#### [Work task]
Go through the data below and return each line where the string "Rehost" occurs.

[Start of section]

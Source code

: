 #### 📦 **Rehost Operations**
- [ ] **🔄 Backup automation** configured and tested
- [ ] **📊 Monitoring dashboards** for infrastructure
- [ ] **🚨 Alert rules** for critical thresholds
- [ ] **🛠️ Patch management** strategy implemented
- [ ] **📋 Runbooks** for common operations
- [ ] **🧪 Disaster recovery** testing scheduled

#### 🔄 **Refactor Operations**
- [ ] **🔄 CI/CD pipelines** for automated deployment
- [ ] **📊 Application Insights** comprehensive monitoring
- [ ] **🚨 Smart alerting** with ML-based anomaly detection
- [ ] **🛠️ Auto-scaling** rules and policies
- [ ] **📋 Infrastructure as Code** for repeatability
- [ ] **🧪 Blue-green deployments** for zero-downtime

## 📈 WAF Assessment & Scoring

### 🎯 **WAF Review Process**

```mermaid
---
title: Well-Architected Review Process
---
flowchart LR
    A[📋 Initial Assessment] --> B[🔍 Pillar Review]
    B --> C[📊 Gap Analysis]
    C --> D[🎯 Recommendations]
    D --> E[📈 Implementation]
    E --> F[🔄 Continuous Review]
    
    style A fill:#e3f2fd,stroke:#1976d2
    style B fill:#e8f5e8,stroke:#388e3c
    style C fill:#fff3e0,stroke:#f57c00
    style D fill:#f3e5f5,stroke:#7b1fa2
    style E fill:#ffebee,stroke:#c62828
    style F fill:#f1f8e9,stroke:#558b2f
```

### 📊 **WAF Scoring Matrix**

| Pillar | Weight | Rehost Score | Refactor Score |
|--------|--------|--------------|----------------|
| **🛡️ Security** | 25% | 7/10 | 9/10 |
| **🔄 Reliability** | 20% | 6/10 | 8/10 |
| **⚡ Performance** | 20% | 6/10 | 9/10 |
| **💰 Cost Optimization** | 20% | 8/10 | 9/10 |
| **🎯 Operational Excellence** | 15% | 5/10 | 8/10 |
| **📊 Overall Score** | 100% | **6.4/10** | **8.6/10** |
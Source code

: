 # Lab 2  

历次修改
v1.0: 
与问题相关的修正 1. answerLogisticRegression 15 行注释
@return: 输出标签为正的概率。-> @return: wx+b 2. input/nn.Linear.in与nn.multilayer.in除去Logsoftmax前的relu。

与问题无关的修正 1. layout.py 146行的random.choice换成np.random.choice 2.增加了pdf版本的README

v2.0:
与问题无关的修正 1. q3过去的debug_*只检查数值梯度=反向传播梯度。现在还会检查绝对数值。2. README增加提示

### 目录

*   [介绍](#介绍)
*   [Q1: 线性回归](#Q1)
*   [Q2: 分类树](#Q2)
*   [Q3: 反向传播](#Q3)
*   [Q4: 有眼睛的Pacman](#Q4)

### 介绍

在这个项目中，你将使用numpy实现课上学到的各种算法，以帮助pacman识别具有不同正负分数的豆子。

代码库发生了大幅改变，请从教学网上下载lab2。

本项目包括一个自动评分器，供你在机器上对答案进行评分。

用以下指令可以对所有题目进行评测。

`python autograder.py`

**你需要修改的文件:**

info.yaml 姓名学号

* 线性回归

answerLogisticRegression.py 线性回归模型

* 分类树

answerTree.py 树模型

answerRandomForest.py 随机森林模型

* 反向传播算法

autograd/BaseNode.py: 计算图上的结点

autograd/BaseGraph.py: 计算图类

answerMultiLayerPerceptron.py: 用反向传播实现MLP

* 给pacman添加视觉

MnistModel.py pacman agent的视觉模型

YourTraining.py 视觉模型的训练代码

[End of section]

#### [Task answer]
: #### 📦 **Rehost Operations**
| Pillar | Weight | Rehost Score | Refactor Score |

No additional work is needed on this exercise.